For patients without metastatic disease, it’s important to determine whether the tumor can technically be removed surgically at diagnosis. This is a complex decision based on three-dimensional imaging and other assessments to establish the tumor’s relationship to the major blood vessels around the pancreas. From there, patients are categorized as technically resectable, borderline resectable, or locally advanced. Technically resectable means we can safely remove the tumor. Borderline resectable means there is some blood vessel involvement, but with therapy — usually chemotherapy, sometimes radiation — the tumor could potentially be removed. Locally advanced means more extensive blood vessel involvement, unlikely to be converted to surgical removal, though in some patients we are able to convert them to resectable.

The other part is patient-related. Pancreatic surgery is a major operation under general anesthesia, so patients need to be medically fit to tolerate it and the recovery. That includes cardiopulmonary status and overall health. Surgical candidacy is really a convergence of disease-specific and patient-specific factors.

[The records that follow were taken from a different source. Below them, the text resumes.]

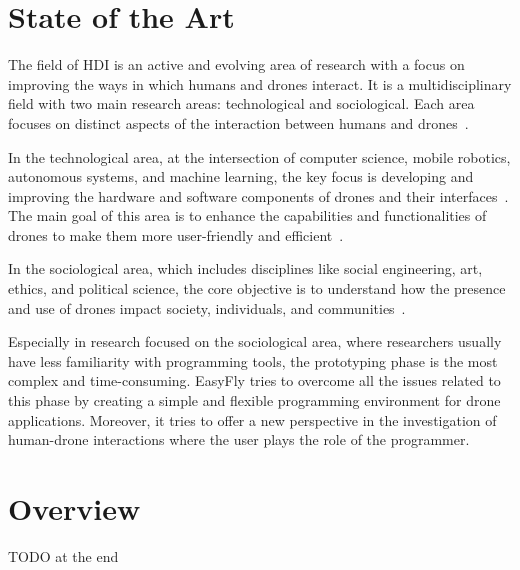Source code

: \section{State of the Art}\label{sec:intro_soa}
The field of HDI is an active and evolving area of research with a focus on improving the ways in which humans
and drones interact. It is a multidisciplinary field with two main research areas: technological and sociological.
Each area focuses on distinct aspects of the interaction between humans and drones~\cite{hri2009davidMaya}.

In the technological area, at the intersection of computer science, mobile robotics, autonomous systems, and machine learning,
the key focus is developing and improving the hardware and software components of drones and their interfaces~\cite{kolling2012towards, giusti2012distributed}.
The main goal of this area is to enhance the capabilities and functionalities of drones to make them more user-friendly and efficient~\cite{cauchard2015droneAndMe}.

In the sociological area, which includes disciplines like social engineering, art, ethics, and political science,
the core objective is to understand how the presence and use of drones impact society, individuals, and communities~\cite{eriksson2020ethicsInMovement, anderson2012accidentally}.


Especially in research focused on the sociological area, where researchers usually have less familiarity with programming tools, 
the prototyping phase is the most complex and time-consuming. 
EasyFly tries to overcome all the issues related to this phase by creating a simple and flexible programming environment for drone applications.
Moreover, it tries to offer a new perspective in the investigation of human-drone interactions where the user plays the role of the programmer.

\section{Overview}\label{sec:intro_overview}

TODO at the end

Looking toward the future, is there anything coming down the pipeline that you wanted to note for patients, whether in treatment or other areas?

Historically, pancreatic cancer is still an extraordinarily aggressive disease, and in many cases, it can be lethal. But there is optimism, and there has been progress over the last 10 to 15 years. A lot of that comes from advances in systemic chemotherapy. We now have two regimens known to be effective against pancreatic cancer, which has helped improve survival.

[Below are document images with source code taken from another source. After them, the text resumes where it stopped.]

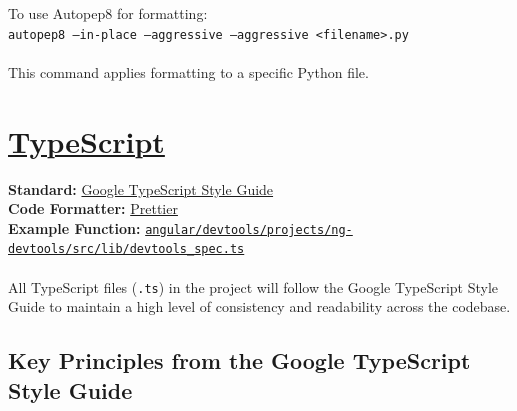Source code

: \documentclass{article}
\begin{document}
To use Autopep8 for formatting:\\
\texttt{autopep8 --in-place --aggressive --aggressive <filename>.py}\\\\
This command applies formatting to a specific Python file.

\newpage{}

\section*{\href{https://github.com/microsoft/TypeScript}{TypeScript}}

\textbf{Standard:} \href{https://google.github.io/styleguide/tsguide.html}{Google TypeScript Style Guide} \\
\textbf{Code Formatter:} \href{https://github.com/prettier/prettier}{Prettier} \\
\textbf{Example Function:} \texttt{\href{https://github.com/angular/angular/blob/main/devtools/projects/ng-devtools/src/lib/devtools_spec.ts}{angular/devtools/projects/ng-devtools/src/lib/devtools\_spec.ts}} \\\\
All TypeScript files (\texttt{.ts}) in the project will follow the Google TypeScript Style Guide to maintain a high level of consistency and readability across the codebase.

\subsection*{Key Principles from the Google TypeScript Style Guide}
\end{document}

Our understanding of the biology of the disease and the use of chemotherapy in combination with surgery has also evolved. Historically, surgery was offered upfront to everyone who could have it, followed by chemotherapy. Now, we often use a neoadjuvant approach — giving chemotherapy before surgery, then surgery, and sometimes additional therapy afterward.

Immunotherapy has not shown the same success in pancreatic cancer as in other cancers, like gastric, esophageal, or certain colon cancers. The common form of pancreatic cancer, adenocarcinoma, seems more resistant to immune-modulating drugs. That said, there are promising early results from clinical trials of targeted therapies for specific mutations, such as KRAS inhibitors.

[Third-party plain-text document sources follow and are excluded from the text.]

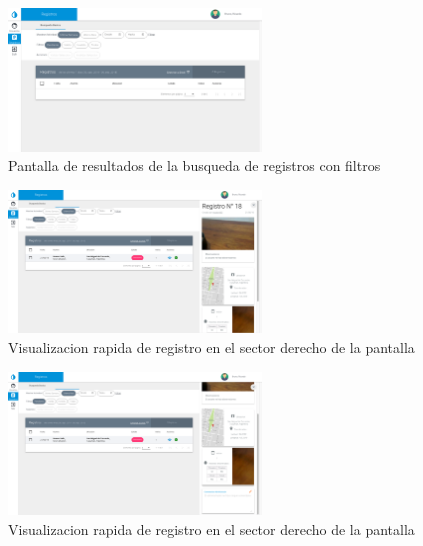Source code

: 	
				\begin{figure}
					\centering
						\includegraphics[width=0.6\textwidth]{Screenshots/web/registroListar.png}
								\caption{Pantalla de resultados de la busqueda de registros con filtros}
						\label{fig:busqueda}
				\end{figure}

			
				\begin{figure}
					\centering
						\includegraphics[width=0.6\textwidth]{Screenshots/web/registroVer1.png}
								\caption{Visualizacion rapida de registro en el sector derecho de la pantalla}
				\end{figure}

				\begin{figure}
					\centering
						\includegraphics[width=0.6\textwidth]{Screenshots/web/registroVer2.png}
								\caption{Visualizacion rapida de registro en el sector derecho de la pantalla}

				\end{figure}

Future progress will depend on understanding the genetic drivers of pancreatic cancer, developing targeted treatments, and improving early detection and prevention. Identifying risk factors, whether genetic or environmental, and detecting cancer at an earlier stage could be how we truly improve outcomes for this aggressive disease.

To close out, what is the main takeaway for patients, especially during Pancreatic Cancer Awareness Month?

Be aware of symptoms and seek medical attention if something feels off, such as unintentional weight loss, loss of appetite, or generally not feeling well. The symptoms of pancreatic cancer are often subtle, so early evaluation is important. For patients diagnosed with pancreatic cancer, there is optimism. Treatment options continue to evolve, and long-term survival is possible.

The most important step is seeking care at a center with a multidisciplinary team experienced in pancreatic cancer. This ensures that surgery, chemotherapy, and sometimes radiation are coordinated for the best possible outcome. While pancreatic cancer is serious, effective treatment is available, and patients can benefit from advances in care.

Ultimately, early recognition, expert care, and staying informed about new treatments give patients the best chance for meaningful outcomes. With ongoing research, targeted therapies, and advances in systemic treatment, the outlook for pancreatic cancer is slowly improving, and patients can achieve survival that was once less common.

Transcript has been edited for clarity and conciseness.